Stored data -
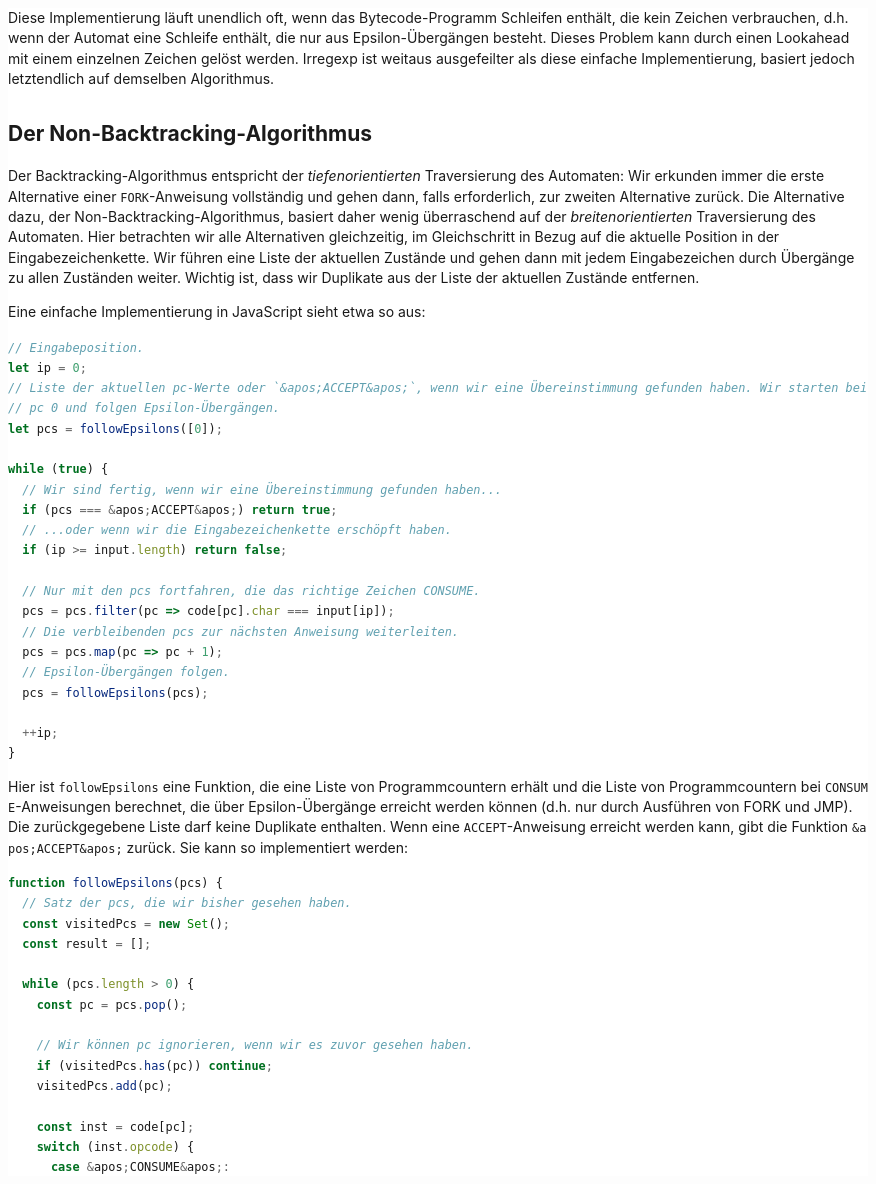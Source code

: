 Diese Implementierung läuft unendlich oft, wenn das Bytecode-Programm Schleifen enthält, die kein Zeichen verbrauchen, d.h. wenn der Automat eine Schleife enthält, die nur aus Epsilon-Übergängen besteht. Dieses Problem kann durch einen Lookahead mit einem einzelnen Zeichen gelöst werden. Irregexp ist weitaus ausgefeilter als diese einfache Implementierung, basiert jedoch letztendlich auf demselben Algorithmus.

## Der Non-Backtracking-Algorithmus

Der Backtracking-Algorithmus entspricht der *tiefenorientierten* Traversierung des Automaten: Wir erkunden immer die erste Alternative einer `FORK`-Anweisung vollständig und gehen dann, falls erforderlich, zur zweiten Alternative zurück. Die Alternative dazu, der Non-Backtracking-Algorithmus, basiert daher wenig überraschend auf der *breitenorientierten* Traversierung des Automaten. Hier betrachten wir alle Alternativen gleichzeitig, im Gleichschritt in Bezug auf die aktuelle Position in der Eingabezeichenkette. Wir führen eine Liste der aktuellen Zustände und gehen dann mit jedem Eingabezeichen durch Übergänge zu allen Zuständen weiter. Wichtig ist, dass wir Duplikate aus der Liste der aktuellen Zustände entfernen.

Eine einfache Implementierung in JavaScript sieht etwa so aus:

```js
// Eingabeposition.
let ip = 0;
// Liste der aktuellen pc-Werte oder `&apos;ACCEPT&apos;`, wenn wir eine Übereinstimmung gefunden haben. Wir starten bei
// pc 0 und folgen Epsilon-Übergängen.
let pcs = followEpsilons([0]);

while (true) {
  // Wir sind fertig, wenn wir eine Übereinstimmung gefunden haben...
  if (pcs === &apos;ACCEPT&apos;) return true;
  // ...oder wenn wir die Eingabezeichenkette erschöpft haben.
  if (ip >= input.length) return false;

  // Nur mit den pcs fortfahren, die das richtige Zeichen CONSUME.
  pcs = pcs.filter(pc => code[pc].char === input[ip]);
  // Die verbleibenden pcs zur nächsten Anweisung weiterleiten.
  pcs = pcs.map(pc => pc + 1);
  // Epsilon-Übergängen folgen.
  pcs = followEpsilons(pcs);

  ++ip;
}
```

Hier ist `followEpsilons` eine Funktion, die eine Liste von Programmcountern erhält und die Liste von Programmcountern bei `CONSUME`-Anweisungen berechnet, die über Epsilon-Übergänge erreicht werden können (d.h. nur durch Ausführen von FORK und JMP). Die zurückgegebene Liste darf keine Duplikate enthalten. Wenn eine `ACCEPT`-Anweisung erreicht werden kann, gibt die Funktion `&apos;ACCEPT&apos;` zurück. Sie kann so implementiert werden:

```js
function followEpsilons(pcs) {
  // Satz der pcs, die wir bisher gesehen haben.
  const visitedPcs = new Set();
  const result = [];

  while (pcs.length > 0) {
    const pc = pcs.pop();

    // Wir können pc ignorieren, wenn wir es zuvor gesehen haben.
    if (visitedPcs.has(pc)) continue;
    visitedPcs.add(pc);

    const inst = code[pc];
    switch (inst.opcode) {
      case &apos;CONSUME&apos;:
```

Instructions for the task -
Every line in the records above that contains the word "folgen" should be copied out.

Exercise response -
// pc 0 und folgen Epsilon-Übergängen.
  // Epsilon-Übergängen folgen.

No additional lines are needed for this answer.